Prokuratura postawiła zatrzymanym zarzuty
W poniedziałek 16 osobom zatrzymanym po marszu prokuratura postawiła zarzuty między innymi czynnej napaści i naruszenia nietykalności cielesnej policjantów na służbie, pobicia i użycia przemocy wobec osoby małoletniej. Mężczyzna, który miał rzucać w policjantów kamieniami, został aresztowany, wobec pozostałych 15 podejrzanych zastosowano dozór policji.
W sobotę policja zatrzymała 21 osób. Pięciu z nich usłyszało zarzut popełnienia wykroczenia polegającego na przeszkadzaniu w przebiegu legalnego zgromadzenia.
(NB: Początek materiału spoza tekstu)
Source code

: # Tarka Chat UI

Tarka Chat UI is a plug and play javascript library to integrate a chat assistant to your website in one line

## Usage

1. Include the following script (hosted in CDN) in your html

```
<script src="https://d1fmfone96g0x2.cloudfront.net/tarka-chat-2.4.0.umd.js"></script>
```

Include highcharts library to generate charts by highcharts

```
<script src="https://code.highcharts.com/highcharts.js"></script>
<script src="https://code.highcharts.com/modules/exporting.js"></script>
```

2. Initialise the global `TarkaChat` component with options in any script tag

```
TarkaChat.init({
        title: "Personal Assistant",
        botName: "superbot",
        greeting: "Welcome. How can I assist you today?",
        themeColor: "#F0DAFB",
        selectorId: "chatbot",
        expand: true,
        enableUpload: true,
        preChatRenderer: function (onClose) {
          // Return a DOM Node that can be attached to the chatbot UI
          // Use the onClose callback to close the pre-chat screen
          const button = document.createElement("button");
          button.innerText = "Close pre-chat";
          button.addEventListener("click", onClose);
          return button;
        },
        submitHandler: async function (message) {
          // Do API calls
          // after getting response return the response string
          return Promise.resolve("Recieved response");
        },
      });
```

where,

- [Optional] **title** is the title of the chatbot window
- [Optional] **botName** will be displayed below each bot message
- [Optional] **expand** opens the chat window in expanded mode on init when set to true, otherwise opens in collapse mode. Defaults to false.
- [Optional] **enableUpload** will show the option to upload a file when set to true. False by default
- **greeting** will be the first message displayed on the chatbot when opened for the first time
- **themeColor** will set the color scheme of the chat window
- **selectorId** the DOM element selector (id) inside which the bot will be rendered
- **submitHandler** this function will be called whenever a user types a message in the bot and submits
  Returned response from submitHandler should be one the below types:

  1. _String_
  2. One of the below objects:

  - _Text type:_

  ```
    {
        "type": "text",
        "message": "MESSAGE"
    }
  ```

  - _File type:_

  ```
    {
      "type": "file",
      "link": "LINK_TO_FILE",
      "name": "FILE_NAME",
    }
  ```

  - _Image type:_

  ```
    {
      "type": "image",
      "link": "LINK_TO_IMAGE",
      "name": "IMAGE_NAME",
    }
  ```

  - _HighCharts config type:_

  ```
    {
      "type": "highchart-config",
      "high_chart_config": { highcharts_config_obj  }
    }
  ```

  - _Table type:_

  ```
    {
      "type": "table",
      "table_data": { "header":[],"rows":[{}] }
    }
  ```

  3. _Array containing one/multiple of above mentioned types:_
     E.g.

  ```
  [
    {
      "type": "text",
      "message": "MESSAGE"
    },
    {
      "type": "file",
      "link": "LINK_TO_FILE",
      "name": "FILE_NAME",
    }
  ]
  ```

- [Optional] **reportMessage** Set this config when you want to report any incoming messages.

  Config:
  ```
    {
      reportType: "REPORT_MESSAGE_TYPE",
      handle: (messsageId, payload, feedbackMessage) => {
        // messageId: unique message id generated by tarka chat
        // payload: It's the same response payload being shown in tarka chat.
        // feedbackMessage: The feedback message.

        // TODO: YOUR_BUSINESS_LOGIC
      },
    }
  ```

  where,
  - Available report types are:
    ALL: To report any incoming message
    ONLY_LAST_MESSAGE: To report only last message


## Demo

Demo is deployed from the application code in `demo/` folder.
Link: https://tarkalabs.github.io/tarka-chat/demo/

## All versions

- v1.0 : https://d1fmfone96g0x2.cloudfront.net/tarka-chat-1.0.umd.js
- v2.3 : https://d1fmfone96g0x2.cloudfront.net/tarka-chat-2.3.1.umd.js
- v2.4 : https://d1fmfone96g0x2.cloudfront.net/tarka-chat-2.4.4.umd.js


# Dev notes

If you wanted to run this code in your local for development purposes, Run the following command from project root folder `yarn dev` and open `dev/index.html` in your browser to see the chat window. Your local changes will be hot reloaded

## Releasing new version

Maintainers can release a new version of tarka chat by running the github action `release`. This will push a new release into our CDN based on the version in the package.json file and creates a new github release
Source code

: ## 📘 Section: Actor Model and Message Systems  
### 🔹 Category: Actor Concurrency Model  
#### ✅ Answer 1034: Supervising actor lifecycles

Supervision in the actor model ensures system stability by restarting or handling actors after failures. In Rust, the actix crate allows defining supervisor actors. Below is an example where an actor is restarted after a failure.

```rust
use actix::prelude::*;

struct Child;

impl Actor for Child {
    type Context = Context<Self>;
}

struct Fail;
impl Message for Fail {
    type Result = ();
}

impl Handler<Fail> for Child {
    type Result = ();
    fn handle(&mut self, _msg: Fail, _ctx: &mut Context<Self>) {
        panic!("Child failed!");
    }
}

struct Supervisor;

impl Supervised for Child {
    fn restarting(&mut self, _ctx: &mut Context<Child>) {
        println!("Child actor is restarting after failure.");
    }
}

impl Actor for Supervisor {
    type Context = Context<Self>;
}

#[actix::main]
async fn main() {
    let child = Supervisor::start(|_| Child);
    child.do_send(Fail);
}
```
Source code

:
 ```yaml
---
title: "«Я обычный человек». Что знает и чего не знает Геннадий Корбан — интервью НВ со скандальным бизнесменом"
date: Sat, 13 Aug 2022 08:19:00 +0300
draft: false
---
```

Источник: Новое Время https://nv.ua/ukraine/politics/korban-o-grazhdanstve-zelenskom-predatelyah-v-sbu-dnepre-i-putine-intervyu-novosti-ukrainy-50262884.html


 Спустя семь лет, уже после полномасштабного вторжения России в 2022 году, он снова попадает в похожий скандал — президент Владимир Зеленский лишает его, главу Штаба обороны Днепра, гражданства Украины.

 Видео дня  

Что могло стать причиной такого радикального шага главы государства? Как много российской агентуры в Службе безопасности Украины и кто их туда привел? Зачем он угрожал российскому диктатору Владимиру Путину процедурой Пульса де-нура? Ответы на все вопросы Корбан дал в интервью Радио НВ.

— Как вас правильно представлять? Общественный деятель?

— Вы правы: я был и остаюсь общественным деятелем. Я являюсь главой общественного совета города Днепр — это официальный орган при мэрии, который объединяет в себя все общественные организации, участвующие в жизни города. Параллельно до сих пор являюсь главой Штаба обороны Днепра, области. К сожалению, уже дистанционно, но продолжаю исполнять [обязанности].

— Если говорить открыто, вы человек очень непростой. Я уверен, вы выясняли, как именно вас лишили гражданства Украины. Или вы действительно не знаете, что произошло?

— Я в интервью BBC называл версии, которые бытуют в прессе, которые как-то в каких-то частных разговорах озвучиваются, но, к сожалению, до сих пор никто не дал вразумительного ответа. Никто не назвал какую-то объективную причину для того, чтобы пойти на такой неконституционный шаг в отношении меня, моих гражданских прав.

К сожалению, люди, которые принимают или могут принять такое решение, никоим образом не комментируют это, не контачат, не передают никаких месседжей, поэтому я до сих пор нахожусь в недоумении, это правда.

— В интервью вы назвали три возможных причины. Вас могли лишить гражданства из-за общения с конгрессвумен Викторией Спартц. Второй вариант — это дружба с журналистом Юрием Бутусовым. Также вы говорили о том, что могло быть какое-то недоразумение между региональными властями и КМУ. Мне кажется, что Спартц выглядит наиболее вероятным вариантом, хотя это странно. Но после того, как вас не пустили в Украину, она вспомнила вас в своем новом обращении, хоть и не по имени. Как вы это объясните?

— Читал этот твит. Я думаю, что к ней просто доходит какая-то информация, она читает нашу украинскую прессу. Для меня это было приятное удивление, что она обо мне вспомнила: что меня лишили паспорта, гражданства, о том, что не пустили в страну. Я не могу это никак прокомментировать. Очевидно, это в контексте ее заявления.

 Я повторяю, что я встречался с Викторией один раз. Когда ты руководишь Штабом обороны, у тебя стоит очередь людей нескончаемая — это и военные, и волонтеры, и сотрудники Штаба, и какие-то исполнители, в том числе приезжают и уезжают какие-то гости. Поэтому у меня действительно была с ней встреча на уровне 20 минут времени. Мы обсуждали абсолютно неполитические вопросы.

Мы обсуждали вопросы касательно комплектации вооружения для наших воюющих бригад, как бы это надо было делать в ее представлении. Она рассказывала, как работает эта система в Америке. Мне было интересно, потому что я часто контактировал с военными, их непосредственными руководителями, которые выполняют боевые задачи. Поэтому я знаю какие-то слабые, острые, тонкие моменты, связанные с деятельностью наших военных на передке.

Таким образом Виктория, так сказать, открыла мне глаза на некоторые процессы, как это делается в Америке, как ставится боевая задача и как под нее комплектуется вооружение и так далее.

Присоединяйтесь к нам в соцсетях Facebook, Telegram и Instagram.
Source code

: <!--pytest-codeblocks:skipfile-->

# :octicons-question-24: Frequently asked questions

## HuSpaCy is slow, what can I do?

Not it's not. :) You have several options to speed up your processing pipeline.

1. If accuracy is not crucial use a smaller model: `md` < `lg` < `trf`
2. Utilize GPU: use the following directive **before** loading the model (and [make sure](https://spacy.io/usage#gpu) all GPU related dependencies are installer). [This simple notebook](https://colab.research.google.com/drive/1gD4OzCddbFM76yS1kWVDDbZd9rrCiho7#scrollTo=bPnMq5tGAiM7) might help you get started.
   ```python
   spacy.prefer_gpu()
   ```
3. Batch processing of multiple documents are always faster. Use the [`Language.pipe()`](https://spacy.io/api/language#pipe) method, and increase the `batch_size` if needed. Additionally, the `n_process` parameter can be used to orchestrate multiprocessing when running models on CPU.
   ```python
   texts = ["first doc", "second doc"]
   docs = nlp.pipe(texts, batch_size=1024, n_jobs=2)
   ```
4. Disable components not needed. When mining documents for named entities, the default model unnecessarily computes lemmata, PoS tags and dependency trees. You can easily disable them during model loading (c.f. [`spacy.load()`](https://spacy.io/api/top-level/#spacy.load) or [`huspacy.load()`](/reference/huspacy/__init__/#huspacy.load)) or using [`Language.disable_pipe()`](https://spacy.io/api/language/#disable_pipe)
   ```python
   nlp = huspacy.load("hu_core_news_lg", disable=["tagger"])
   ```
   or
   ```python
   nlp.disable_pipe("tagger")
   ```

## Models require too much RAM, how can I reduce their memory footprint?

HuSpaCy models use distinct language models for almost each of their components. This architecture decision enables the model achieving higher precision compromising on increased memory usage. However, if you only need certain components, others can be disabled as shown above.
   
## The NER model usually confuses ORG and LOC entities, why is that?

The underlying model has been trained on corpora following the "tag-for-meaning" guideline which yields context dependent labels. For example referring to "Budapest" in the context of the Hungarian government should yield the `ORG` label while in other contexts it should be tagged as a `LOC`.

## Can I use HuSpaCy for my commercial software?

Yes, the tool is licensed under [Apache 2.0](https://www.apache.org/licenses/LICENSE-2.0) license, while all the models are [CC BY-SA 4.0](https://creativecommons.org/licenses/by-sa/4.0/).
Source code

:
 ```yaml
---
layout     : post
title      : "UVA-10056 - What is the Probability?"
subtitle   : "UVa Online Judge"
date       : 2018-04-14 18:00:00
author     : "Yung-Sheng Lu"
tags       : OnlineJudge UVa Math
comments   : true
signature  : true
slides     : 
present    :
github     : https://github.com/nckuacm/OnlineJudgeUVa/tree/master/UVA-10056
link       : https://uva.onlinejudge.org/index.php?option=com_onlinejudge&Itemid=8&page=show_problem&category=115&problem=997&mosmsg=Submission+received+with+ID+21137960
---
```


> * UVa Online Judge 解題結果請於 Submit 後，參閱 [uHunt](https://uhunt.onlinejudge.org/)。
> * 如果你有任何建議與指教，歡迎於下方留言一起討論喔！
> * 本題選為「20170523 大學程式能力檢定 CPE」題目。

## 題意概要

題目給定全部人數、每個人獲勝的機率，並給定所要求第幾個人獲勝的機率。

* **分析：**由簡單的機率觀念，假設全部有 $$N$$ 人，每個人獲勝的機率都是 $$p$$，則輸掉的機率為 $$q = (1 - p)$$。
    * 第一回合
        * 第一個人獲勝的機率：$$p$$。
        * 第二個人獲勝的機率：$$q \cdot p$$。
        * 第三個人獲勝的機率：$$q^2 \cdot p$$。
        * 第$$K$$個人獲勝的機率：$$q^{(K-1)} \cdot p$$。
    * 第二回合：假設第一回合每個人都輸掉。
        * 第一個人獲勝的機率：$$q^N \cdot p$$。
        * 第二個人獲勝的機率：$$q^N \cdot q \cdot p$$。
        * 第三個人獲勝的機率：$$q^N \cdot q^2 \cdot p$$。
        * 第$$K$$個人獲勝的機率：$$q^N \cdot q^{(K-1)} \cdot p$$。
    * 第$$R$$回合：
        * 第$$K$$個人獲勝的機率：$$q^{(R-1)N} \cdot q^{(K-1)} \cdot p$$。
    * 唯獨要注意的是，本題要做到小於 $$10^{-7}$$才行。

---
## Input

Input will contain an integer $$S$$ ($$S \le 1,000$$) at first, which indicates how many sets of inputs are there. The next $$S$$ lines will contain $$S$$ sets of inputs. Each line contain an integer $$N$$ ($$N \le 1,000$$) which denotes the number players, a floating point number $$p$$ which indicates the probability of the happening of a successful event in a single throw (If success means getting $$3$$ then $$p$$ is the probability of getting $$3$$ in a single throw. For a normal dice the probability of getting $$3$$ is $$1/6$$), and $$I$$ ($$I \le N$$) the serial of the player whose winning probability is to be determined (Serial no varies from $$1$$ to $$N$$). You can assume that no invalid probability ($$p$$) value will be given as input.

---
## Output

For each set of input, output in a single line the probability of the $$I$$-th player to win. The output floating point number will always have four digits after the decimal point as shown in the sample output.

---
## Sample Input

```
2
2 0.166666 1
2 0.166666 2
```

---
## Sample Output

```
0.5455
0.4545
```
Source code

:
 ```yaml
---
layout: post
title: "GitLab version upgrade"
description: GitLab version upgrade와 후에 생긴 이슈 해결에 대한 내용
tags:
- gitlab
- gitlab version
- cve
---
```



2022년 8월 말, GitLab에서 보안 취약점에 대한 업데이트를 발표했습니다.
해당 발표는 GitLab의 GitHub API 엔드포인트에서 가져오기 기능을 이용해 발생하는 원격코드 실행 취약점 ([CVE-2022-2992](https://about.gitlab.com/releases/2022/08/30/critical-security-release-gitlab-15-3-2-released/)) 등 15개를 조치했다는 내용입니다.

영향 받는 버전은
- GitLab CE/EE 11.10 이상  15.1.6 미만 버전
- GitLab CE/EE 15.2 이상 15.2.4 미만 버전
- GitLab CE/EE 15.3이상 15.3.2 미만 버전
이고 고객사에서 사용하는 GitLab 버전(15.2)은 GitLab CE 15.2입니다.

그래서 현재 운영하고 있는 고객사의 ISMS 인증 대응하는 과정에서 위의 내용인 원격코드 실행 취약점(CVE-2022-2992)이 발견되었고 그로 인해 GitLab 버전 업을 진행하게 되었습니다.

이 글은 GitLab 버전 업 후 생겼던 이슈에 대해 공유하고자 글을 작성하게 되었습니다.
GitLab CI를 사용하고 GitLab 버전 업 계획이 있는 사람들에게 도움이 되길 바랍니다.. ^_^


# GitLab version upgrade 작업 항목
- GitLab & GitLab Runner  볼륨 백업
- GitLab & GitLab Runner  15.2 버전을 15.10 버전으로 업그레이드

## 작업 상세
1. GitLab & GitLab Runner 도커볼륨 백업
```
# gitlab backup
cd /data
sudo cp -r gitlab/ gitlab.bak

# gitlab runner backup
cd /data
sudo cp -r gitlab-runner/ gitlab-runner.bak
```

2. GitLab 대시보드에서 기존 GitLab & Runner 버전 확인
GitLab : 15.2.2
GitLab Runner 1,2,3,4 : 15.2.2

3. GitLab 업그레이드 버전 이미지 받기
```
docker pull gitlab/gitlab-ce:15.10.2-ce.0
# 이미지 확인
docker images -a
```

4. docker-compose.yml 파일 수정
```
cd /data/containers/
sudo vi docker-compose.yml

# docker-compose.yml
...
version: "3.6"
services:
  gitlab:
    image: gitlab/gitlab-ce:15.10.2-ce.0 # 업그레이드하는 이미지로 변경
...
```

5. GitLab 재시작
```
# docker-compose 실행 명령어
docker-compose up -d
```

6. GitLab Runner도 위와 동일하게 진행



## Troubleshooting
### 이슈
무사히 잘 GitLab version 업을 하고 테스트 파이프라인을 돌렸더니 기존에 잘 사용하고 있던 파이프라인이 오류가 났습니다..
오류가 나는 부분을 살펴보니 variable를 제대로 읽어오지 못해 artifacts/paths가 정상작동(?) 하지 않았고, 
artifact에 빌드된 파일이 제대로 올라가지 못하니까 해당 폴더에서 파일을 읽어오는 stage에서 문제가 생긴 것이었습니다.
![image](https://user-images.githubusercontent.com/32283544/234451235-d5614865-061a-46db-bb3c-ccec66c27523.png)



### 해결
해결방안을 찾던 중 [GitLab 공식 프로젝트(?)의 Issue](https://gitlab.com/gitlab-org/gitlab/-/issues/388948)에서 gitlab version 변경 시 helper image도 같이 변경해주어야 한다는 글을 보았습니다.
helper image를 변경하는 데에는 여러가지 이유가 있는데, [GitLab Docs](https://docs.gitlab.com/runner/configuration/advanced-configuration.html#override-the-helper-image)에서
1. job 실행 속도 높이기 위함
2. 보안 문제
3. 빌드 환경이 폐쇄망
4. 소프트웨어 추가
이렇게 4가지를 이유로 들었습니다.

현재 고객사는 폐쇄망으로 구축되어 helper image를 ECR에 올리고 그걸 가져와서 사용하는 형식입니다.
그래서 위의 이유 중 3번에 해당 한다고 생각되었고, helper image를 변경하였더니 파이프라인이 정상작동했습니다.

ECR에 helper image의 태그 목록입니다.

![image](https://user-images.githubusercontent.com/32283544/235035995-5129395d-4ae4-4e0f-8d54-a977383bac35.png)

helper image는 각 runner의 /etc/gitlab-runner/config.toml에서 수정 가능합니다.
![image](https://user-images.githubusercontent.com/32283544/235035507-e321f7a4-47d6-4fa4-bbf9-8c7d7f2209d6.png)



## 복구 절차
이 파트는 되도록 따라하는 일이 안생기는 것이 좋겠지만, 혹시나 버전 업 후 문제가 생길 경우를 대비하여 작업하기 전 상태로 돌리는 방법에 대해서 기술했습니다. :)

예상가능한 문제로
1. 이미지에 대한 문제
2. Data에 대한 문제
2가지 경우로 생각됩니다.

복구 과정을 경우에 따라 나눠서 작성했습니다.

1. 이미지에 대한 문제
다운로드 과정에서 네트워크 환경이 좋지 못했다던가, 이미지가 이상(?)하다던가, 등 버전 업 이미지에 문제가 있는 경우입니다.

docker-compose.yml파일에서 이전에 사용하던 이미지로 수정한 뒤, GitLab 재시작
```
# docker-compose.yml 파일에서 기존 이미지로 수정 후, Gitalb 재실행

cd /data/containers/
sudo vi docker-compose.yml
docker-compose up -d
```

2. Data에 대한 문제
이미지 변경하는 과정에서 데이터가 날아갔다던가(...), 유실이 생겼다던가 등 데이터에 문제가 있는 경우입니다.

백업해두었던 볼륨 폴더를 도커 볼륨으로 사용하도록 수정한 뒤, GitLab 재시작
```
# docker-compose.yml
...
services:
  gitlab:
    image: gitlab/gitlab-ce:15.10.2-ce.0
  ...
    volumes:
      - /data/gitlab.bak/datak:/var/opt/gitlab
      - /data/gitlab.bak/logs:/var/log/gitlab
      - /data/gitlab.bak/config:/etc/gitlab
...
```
Jedna z tych osób została ukarana mandatem, cztery pozostałe odmówiły przyjęcia mandatów, policja przekaże ich sprawy do sądu.
Policja analizuje zapisy monitoringu, aby zidentyfikować i pociągnąć do odpowiedzialności jeszcze innych uczestników sobotnich zajść.
Według szacunków policji w lubelskim Marszu Równości wzięło udział około 1,5 tysiąca osób. Liczbę osób zakłócających marsz w sposób najbardziej agresywny oszacowano na około 200. Nikt z uczestników marszu ani osób postronnych nie odniósł obrażeń. Wśród zatrzymanych nie było uczestników marszu.